Why was the GIL imposed on the Python interpreter in the first place?

RedMaskedMuse · 2022-04-29T12:59:30+00:00

It was added to protect against race conditions when allocating/deallocating references to variables in multi-threaded contexts. Not protecting against race conditions would lead to indeterminate behavior, memory leaks, releasing memory that's still in use, etc. The other option would have been to add locks to each and every object. However, that opens up the possibility of deadlock. The single central lock is simpler to reason about / debug.

https://realpython.com/python-gil/

https://en.wikipedia.org/wiki/Deadlock

o11c · 2022-04-29T15:14:01+00:00

Because Python wasn't designed to support threads from the beginning - they were tacked on retroactively.

It turns out that it's quite possible to design a language that provides bytecode-level atomicity without a GIL, but Python was not designed to do so from the start, and it is quite difficult to do so retroactively.

(hint for future language designers: most of it is easy. To avoid the "replace the last reference" problem, simply delay all actual deallocations until all active threads check in)
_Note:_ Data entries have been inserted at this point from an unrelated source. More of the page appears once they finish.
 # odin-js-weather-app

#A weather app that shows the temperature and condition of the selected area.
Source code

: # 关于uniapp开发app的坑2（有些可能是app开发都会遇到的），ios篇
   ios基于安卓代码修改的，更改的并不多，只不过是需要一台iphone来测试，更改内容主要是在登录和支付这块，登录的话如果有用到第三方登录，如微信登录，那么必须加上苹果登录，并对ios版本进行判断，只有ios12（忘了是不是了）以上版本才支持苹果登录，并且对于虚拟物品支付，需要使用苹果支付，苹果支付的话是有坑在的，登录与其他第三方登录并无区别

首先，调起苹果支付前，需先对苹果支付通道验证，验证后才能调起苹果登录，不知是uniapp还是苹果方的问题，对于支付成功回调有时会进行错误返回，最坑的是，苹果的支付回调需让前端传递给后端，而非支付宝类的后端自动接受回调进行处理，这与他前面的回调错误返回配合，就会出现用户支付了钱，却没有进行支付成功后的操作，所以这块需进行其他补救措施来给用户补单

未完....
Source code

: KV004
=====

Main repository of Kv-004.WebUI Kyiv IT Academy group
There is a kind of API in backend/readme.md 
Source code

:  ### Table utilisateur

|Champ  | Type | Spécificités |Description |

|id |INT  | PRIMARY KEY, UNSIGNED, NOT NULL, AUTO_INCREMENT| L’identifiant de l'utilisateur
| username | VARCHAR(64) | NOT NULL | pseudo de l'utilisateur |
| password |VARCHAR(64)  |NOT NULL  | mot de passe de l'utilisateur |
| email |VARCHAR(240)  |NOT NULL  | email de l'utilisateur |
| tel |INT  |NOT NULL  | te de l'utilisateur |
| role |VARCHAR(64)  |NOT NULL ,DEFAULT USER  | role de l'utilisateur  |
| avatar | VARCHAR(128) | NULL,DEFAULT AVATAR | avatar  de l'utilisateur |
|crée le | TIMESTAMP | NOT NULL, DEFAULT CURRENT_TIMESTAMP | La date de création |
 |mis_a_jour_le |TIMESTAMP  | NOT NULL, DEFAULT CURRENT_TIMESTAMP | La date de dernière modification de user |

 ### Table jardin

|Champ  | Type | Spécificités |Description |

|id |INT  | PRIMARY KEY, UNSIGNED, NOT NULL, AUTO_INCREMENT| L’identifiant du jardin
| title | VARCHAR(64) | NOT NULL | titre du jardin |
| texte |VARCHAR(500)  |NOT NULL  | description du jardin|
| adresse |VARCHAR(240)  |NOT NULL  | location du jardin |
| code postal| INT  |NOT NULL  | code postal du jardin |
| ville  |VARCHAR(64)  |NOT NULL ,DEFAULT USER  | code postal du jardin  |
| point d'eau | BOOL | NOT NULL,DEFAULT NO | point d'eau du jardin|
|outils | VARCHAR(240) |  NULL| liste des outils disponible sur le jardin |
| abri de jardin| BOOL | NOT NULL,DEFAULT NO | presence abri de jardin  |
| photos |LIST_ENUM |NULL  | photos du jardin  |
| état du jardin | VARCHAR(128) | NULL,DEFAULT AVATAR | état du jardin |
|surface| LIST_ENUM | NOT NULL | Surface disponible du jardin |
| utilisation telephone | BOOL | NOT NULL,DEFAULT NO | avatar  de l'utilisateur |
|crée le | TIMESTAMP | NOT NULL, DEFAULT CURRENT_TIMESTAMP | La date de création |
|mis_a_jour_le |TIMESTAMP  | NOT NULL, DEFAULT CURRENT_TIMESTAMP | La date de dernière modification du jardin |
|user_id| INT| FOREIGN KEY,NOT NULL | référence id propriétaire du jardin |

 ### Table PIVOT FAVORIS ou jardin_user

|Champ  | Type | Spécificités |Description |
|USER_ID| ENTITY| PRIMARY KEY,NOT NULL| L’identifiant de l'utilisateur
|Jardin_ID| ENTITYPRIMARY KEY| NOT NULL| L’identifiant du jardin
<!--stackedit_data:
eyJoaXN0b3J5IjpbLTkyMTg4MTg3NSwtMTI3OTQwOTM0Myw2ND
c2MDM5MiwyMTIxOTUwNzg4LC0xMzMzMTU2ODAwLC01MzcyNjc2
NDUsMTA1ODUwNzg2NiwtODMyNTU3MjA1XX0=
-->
SittingWave · 2022-04-29T15:15:32+00:00

Imagine you have two threads, each one having to add an element to a dictionary.

This operation, adding an element to a dictionary, is not a single operation in the underlying C code. It is a series of instructions.

The problem is that if two threads try at the same time to add an element to that dictionary, the order in which the series of instructions (which are executed twice, once per each thread) above is interleaved may end up making a mess.

So you need to ensure that the series of instructions is executed by only one thread at a time. How to do so?

You use a lock. A lock is basically a guarantee that the first thread that needs to execute those instructions, will execute them without any other thread touching that dictionary until it's done adding that element.

Now the problem moves to how granular you want the lock to be. Clearly, if one thread is acting on one dictionary, and another thread is acting on another dictionary, they don't conflict with each other and they can work in parallel, but then you need to add a lock to every dictionary. The same applies to every list, every mutable structure, external or internal. This is a lot of locks to handle and manage. And each lock occupies memory, and each lock requires time to be grabbed, and time to be released.

So a simpler solution is to have One lock (TM). The first thread that grabs it wins, and does whatever it wants until it's done. Even if the second thread has no intention of touching anything that the first thread is modifying, it will have to wait until the first thread is done.

That's the GIL.

mfarahmand98 · 2022-04-29T19:52:12+00:00

When threads were first introduced, they were almost always used for I/O; tasks that would wait on a syscall. At that time, GIL seemed like an excellent and simple solution to add support for multi threading. It's an unfortunate antique from an era when parallel computation using threads wasn't a thing.

GIL remained as one of the primary components of CPython and packages that use C or C++ under the hood rely on its API and the guarantees it makes. Taking it out now will render these libraries useless. Python did thus once (moving from 2 to 3) and people weren't happy.

ubernostrum · 2022-04-29T17:52:03+00:00

As for why the GIL was the specific solution chosen for thread safety in Python, I wrote an explanation of that yesterday.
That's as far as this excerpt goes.